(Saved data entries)
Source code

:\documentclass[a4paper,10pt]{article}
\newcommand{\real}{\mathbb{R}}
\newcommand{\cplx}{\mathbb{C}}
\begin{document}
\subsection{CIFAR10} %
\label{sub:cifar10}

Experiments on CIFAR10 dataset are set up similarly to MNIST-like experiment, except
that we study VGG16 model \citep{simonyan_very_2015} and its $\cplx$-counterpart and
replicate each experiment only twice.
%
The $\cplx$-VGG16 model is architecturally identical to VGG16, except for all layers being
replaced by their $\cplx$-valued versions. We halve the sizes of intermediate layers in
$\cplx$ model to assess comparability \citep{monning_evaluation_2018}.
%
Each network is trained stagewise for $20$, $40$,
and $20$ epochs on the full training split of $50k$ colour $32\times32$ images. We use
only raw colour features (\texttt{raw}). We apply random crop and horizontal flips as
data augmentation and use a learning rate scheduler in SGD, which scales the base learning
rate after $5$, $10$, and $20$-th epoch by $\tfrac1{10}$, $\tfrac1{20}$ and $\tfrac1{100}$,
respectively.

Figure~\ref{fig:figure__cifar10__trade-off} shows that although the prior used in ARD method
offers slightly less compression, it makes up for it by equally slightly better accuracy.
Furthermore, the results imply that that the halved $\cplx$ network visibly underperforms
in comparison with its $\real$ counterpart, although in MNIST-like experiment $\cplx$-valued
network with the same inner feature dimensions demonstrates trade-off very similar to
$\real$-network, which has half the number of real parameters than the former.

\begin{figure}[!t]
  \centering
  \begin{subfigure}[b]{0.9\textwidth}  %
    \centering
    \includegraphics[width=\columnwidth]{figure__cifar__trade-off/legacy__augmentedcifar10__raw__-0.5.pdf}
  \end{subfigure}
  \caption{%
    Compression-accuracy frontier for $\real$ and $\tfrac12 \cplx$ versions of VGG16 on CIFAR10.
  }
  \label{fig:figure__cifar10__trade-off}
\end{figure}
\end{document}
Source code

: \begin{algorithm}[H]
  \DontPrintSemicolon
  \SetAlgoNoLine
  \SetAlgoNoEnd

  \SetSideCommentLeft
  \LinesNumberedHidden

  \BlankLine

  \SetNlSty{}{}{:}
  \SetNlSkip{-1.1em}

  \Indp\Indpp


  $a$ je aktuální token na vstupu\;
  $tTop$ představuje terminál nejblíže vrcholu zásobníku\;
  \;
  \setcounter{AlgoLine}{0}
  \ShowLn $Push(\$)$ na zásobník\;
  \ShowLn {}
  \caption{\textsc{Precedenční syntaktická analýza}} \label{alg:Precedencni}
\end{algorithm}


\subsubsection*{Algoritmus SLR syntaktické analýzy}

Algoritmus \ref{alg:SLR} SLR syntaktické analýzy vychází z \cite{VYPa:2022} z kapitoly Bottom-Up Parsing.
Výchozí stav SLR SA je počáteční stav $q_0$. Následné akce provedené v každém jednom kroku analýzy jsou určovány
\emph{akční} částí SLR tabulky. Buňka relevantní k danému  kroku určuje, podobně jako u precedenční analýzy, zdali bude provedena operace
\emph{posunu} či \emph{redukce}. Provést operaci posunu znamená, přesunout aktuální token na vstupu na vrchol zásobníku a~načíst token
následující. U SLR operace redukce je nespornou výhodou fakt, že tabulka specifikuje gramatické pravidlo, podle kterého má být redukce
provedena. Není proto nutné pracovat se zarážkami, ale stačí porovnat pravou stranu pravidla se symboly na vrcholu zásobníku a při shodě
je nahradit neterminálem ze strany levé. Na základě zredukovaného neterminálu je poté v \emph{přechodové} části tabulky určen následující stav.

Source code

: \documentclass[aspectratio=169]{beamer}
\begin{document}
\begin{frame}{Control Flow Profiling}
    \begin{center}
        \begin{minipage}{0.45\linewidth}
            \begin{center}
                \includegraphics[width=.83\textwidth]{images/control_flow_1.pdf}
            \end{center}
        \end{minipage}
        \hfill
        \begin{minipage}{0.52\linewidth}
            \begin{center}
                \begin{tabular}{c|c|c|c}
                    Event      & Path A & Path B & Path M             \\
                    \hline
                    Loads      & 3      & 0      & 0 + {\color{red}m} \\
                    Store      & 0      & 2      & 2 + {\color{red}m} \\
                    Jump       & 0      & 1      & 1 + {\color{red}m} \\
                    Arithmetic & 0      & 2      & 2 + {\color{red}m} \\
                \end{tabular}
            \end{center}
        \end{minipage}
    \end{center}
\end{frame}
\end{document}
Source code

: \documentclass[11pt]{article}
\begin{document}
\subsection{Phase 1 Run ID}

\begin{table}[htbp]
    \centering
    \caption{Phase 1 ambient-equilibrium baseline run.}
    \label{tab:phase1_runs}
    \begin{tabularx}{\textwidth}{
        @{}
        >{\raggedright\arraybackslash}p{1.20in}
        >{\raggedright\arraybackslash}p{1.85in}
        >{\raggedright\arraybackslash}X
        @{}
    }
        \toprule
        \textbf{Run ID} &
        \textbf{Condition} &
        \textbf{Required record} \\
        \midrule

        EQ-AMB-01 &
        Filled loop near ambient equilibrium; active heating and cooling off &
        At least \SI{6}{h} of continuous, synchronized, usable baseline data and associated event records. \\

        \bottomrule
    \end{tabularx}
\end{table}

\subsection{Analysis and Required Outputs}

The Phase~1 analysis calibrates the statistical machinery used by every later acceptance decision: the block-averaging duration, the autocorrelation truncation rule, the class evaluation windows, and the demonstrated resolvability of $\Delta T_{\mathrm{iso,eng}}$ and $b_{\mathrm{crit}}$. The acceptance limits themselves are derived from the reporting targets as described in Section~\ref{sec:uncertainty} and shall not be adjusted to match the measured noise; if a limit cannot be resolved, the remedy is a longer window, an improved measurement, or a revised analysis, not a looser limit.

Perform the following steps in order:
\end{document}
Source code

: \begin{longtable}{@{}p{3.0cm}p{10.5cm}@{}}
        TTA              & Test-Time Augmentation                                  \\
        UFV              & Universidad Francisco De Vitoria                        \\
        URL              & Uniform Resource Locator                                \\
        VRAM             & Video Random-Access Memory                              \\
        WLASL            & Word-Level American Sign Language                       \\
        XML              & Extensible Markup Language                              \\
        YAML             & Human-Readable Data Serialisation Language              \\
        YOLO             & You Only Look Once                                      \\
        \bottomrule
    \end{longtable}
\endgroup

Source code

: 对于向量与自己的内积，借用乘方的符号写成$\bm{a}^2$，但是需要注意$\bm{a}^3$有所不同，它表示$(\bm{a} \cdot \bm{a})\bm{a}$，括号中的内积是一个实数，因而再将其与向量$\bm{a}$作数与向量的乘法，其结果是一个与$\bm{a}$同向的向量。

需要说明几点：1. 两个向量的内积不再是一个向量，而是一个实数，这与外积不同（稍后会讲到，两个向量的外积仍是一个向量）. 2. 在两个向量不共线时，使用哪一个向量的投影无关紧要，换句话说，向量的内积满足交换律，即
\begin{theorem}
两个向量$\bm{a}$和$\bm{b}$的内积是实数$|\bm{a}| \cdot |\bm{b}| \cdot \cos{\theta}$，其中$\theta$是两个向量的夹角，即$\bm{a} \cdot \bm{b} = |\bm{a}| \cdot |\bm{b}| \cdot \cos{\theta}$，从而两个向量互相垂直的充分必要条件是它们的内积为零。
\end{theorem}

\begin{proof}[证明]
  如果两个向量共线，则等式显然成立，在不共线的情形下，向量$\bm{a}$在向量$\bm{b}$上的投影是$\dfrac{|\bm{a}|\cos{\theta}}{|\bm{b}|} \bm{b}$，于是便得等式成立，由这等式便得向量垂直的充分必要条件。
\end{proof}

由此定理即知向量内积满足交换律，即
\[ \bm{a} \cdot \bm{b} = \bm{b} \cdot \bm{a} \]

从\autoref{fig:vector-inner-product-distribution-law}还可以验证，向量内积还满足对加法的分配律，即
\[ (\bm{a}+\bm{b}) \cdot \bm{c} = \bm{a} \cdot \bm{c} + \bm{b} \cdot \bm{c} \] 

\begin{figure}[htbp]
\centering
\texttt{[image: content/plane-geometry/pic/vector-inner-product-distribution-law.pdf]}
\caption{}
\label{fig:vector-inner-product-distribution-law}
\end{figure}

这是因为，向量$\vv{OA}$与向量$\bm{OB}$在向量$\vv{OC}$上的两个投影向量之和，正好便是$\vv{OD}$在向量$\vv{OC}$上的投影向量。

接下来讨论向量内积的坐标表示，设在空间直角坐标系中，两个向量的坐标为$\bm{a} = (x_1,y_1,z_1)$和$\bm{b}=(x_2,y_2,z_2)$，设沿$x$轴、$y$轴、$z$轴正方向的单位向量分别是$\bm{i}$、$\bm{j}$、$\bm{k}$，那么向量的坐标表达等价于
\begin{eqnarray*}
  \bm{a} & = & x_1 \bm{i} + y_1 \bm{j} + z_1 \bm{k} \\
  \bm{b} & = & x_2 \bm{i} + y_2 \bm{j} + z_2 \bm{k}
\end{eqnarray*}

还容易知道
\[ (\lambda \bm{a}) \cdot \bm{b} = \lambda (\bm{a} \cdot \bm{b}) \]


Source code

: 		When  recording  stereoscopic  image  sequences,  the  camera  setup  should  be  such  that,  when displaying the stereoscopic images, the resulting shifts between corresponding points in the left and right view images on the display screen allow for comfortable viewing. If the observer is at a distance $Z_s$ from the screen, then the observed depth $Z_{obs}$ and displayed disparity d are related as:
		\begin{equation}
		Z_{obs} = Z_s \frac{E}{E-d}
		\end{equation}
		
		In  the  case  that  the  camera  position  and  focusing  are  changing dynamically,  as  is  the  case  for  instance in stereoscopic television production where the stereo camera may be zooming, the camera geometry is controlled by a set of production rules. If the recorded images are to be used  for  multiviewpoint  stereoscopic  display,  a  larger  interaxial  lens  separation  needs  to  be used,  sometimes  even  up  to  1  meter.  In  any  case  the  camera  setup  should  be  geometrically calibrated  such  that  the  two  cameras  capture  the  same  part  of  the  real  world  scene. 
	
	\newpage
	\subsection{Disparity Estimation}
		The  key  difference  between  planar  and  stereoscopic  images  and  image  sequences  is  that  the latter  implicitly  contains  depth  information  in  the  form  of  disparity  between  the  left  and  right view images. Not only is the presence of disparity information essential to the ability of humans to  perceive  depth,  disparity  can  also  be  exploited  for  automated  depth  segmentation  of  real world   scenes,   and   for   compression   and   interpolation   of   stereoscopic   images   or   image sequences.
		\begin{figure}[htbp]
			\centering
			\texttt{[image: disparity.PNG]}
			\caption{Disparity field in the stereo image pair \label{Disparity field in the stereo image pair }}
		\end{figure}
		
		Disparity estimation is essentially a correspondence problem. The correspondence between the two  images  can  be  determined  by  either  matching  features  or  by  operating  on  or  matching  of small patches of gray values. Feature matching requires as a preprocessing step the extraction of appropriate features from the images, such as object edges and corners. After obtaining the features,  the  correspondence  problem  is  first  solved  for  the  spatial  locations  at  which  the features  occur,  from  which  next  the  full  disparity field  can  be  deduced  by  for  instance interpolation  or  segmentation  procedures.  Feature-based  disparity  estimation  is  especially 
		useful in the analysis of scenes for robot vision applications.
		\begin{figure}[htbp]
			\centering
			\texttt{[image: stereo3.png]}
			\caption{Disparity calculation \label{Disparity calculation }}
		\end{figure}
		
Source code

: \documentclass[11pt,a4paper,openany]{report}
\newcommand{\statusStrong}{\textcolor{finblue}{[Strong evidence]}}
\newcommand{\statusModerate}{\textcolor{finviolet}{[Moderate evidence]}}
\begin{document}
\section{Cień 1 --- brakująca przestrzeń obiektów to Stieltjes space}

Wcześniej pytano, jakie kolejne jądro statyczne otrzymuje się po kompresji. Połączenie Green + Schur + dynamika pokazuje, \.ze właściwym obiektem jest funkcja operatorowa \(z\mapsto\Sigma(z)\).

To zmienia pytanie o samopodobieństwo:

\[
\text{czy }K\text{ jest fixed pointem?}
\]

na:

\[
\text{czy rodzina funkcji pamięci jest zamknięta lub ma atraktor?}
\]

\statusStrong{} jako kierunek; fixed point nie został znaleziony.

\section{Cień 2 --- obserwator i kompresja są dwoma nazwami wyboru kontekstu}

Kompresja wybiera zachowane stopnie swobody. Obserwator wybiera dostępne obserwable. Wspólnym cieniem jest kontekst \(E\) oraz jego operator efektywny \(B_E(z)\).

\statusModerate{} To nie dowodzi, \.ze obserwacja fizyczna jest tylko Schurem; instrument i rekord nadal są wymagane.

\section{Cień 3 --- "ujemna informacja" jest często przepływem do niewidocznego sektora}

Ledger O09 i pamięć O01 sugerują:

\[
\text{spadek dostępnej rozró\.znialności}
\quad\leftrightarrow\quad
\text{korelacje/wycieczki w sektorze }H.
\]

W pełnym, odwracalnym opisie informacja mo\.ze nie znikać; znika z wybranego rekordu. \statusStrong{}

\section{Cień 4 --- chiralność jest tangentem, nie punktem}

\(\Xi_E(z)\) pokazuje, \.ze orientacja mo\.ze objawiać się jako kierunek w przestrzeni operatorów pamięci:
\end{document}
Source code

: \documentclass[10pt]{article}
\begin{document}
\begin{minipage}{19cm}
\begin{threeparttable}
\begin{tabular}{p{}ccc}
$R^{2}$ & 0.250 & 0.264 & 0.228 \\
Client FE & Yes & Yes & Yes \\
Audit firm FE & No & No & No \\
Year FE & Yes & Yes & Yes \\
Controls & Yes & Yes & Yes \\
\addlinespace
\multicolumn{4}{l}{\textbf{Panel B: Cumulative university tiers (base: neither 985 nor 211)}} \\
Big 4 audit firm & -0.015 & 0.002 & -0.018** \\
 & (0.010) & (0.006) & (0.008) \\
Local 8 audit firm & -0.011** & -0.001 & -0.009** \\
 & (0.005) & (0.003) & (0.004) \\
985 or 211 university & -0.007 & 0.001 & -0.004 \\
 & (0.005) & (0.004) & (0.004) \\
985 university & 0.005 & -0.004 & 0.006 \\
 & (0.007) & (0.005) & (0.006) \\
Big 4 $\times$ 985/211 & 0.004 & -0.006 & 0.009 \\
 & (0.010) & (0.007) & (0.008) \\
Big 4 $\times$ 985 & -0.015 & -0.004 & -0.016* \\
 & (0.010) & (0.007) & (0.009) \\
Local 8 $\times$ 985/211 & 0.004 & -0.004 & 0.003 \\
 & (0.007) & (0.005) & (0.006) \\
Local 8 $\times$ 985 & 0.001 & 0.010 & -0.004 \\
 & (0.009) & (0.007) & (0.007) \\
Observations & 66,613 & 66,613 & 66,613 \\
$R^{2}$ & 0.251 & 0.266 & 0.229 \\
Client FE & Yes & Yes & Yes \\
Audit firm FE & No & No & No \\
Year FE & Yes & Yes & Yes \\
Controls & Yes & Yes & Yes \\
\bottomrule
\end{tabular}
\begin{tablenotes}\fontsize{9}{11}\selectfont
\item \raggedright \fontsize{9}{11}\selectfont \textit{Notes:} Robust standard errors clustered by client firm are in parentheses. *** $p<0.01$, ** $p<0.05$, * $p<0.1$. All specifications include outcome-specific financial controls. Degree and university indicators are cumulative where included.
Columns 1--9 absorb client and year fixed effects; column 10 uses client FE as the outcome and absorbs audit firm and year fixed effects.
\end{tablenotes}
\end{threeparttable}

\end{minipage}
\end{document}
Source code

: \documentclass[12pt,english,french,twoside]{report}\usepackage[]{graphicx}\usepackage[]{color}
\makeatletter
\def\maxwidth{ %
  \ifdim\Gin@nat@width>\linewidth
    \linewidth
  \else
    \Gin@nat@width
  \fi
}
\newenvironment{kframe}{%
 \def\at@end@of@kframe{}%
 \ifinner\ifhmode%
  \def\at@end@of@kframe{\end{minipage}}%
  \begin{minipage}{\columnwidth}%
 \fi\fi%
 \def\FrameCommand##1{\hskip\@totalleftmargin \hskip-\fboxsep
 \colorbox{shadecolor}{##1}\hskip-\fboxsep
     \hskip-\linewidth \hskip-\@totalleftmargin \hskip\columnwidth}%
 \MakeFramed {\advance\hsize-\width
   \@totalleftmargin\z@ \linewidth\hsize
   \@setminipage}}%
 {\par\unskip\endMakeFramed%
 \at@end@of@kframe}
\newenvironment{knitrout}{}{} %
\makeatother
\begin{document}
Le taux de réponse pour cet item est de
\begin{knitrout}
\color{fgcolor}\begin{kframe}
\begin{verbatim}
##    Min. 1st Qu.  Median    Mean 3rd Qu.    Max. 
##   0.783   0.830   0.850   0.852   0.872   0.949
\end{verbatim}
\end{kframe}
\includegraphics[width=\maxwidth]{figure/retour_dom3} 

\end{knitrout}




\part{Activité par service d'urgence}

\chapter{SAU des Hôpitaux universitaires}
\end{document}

_HOW TO COMPLETE THIS TASK_
Copy out every line of the entries where the string "item" shows up.

_YOUR SOLUTION_
\item \raggedright \fontsize{9}{11}\selectfont \textit{Notes:} Robust standard errors clustered by client firm are in parentheses. *** $p<0.01$, ** $p<0.05$, * $p<0.1$. All specifications include outcome-specific financial controls. Degree and university indicators are cumulative where included.
Le taux de réponse pour cet item est de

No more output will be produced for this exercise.